### ACTIVITY
Reproduce, exactly and in full, only the lines below from the one containing "Es la mejora" through the one containing "nuevo no es".

(Items from a data source)

•••

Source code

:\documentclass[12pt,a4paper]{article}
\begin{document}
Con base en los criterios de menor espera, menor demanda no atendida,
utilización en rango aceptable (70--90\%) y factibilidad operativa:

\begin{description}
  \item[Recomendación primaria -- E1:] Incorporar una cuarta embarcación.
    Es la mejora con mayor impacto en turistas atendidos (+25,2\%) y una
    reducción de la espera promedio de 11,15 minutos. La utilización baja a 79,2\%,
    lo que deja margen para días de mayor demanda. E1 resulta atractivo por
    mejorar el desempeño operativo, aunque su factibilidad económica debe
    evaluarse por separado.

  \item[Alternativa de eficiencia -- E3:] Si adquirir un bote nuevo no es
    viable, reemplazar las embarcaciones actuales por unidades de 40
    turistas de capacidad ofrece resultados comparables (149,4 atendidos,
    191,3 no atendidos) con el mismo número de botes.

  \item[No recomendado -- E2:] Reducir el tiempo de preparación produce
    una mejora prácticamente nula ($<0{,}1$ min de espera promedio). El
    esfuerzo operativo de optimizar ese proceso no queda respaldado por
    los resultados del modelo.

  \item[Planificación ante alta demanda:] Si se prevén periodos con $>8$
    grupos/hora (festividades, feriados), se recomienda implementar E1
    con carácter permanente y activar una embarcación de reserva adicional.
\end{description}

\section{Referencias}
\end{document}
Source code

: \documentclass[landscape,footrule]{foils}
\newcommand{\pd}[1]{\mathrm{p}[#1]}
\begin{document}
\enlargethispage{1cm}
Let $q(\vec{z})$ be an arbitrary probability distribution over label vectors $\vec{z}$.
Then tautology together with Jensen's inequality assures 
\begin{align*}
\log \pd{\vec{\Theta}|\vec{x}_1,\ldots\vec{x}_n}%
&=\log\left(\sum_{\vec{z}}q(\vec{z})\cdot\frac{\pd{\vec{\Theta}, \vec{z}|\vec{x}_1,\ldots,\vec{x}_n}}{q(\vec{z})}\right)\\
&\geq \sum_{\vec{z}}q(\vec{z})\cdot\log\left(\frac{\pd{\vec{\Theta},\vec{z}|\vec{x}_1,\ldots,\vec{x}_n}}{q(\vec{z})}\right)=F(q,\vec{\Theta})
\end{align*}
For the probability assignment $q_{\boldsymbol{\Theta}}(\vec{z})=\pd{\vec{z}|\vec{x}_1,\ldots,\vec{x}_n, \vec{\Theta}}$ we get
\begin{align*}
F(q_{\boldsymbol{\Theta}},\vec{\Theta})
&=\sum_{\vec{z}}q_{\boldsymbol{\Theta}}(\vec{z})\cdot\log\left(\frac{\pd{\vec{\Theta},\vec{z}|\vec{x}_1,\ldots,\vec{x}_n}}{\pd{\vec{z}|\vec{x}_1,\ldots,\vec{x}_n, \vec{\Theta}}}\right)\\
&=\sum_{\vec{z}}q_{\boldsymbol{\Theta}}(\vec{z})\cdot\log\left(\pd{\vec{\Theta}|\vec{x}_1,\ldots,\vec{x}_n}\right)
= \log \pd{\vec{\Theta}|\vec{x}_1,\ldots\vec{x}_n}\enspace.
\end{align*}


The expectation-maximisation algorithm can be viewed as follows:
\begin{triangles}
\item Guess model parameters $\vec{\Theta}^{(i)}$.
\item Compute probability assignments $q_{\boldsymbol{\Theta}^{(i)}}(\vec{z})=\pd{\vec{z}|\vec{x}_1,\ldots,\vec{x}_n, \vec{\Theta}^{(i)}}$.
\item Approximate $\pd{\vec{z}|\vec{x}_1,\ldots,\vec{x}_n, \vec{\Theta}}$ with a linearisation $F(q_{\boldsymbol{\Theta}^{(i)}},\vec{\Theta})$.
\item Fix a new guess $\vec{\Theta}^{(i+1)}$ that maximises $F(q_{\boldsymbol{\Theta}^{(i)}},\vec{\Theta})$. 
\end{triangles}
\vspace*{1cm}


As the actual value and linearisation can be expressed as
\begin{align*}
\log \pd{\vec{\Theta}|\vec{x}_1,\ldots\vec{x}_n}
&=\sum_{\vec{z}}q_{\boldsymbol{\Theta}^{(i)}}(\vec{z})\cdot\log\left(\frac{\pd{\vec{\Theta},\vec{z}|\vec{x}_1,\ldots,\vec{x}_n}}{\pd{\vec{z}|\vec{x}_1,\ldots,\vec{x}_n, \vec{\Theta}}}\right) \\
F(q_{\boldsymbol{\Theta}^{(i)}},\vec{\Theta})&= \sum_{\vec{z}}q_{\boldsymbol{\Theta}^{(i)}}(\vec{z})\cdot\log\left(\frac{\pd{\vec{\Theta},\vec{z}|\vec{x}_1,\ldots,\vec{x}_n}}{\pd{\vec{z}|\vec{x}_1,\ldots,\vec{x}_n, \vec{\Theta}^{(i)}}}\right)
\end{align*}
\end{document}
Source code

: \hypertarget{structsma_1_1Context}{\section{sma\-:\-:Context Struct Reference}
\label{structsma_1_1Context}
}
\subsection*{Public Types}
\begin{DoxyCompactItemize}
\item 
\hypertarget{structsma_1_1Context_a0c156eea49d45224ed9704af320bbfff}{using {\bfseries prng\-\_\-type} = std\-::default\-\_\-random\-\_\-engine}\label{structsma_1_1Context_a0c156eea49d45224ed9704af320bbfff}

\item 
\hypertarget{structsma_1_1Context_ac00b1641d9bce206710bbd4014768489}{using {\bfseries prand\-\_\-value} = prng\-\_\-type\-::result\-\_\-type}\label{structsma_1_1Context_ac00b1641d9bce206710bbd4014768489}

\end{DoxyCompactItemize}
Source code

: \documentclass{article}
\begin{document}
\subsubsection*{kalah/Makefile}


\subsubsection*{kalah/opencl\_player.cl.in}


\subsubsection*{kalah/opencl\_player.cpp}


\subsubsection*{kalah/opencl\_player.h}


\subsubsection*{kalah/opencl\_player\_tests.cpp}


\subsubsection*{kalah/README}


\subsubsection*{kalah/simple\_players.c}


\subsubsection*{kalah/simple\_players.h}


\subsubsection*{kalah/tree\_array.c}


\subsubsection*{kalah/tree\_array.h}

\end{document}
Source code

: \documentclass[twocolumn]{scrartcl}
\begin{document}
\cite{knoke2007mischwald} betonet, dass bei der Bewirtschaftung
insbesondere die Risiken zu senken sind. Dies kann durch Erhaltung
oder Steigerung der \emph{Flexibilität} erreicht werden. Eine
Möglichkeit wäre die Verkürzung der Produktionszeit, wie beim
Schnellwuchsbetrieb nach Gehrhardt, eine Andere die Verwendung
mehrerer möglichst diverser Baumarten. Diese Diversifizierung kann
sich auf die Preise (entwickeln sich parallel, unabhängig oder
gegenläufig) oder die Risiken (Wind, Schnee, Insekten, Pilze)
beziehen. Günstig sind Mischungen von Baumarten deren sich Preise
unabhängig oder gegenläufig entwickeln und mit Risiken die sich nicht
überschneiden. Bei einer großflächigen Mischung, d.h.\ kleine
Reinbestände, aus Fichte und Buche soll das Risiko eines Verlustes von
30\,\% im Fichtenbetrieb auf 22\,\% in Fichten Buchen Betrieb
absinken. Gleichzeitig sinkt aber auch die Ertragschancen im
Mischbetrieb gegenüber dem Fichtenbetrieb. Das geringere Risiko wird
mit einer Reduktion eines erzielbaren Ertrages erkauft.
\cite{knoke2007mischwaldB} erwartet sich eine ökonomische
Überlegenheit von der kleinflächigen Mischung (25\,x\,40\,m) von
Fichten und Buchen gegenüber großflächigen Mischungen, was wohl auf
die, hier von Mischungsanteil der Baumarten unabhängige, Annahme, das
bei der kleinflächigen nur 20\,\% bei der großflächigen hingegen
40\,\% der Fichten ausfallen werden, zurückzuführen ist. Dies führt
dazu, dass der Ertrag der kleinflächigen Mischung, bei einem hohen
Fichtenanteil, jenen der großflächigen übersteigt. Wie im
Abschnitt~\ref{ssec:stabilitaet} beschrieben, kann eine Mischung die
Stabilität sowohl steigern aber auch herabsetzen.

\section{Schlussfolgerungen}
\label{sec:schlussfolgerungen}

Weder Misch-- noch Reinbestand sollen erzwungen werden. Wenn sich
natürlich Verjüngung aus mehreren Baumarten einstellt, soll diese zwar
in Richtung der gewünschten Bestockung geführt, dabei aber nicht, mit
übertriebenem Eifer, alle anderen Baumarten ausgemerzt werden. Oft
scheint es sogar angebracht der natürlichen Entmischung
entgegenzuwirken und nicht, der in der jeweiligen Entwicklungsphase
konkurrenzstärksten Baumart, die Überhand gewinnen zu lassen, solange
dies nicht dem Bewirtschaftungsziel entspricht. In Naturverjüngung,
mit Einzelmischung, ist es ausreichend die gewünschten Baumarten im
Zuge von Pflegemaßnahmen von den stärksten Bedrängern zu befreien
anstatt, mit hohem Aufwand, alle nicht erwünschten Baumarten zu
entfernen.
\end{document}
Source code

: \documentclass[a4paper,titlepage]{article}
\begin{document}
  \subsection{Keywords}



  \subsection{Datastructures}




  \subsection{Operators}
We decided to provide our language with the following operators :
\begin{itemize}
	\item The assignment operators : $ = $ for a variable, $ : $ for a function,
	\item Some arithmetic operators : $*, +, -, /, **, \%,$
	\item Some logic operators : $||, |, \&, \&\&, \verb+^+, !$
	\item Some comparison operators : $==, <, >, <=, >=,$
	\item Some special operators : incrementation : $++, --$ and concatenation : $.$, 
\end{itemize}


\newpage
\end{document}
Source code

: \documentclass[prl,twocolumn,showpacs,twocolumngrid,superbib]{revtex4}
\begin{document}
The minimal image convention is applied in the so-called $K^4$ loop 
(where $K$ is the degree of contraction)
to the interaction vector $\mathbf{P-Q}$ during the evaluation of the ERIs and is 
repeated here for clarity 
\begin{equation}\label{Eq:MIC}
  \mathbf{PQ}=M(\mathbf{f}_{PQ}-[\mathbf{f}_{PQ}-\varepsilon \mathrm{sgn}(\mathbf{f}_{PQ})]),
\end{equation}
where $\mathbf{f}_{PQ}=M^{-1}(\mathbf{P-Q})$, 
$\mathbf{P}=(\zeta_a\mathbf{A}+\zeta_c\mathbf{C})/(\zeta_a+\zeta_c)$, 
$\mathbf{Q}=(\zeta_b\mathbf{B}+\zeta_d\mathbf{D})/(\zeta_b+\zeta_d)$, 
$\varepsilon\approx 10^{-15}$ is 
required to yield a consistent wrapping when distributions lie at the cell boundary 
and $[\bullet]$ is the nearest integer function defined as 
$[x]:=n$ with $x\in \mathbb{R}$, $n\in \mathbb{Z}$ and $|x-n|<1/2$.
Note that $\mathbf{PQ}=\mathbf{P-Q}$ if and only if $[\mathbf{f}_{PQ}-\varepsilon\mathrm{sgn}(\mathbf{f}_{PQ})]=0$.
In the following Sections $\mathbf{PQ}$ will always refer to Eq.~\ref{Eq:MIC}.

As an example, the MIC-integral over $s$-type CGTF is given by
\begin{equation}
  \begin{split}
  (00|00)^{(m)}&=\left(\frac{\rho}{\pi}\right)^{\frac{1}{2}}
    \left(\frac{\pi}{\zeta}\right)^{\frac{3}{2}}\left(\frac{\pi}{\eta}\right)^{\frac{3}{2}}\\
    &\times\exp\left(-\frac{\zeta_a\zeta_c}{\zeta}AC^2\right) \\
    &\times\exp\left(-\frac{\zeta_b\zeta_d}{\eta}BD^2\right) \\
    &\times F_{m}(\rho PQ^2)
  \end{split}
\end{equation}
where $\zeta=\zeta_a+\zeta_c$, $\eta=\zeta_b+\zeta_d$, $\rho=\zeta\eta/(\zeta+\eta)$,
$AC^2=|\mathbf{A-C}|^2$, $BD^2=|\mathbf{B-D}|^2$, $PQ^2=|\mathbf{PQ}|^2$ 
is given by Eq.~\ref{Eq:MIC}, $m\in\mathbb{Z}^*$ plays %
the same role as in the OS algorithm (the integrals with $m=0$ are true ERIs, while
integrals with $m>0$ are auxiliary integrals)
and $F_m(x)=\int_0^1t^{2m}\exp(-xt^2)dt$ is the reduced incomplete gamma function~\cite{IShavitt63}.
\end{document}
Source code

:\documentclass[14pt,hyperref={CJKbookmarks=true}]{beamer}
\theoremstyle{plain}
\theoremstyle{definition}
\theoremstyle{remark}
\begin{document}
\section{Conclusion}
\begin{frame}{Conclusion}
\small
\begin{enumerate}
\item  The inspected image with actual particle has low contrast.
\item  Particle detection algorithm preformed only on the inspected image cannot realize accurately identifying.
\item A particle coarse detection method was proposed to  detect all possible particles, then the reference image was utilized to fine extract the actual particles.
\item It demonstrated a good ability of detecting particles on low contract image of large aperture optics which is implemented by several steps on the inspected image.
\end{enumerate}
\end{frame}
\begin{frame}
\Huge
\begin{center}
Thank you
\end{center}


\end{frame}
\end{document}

•••

### ANSWER AREA
    Es la mejora con mayor impacto en turistas atendidos (+25,2\%) y una
    reducción de la espera promedio de 11,15 minutos. La utilización baja a 79,2\%,
    lo que deja margen para días de mayor demanda. E1 resulta atractivo por
    mejorar el desempeño operativo, aunque su factibilidad económica debe
    evaluarse por separado.

  \item[Alternativa de eficiencia -- E3:] Si adquirir un bote nuevo no es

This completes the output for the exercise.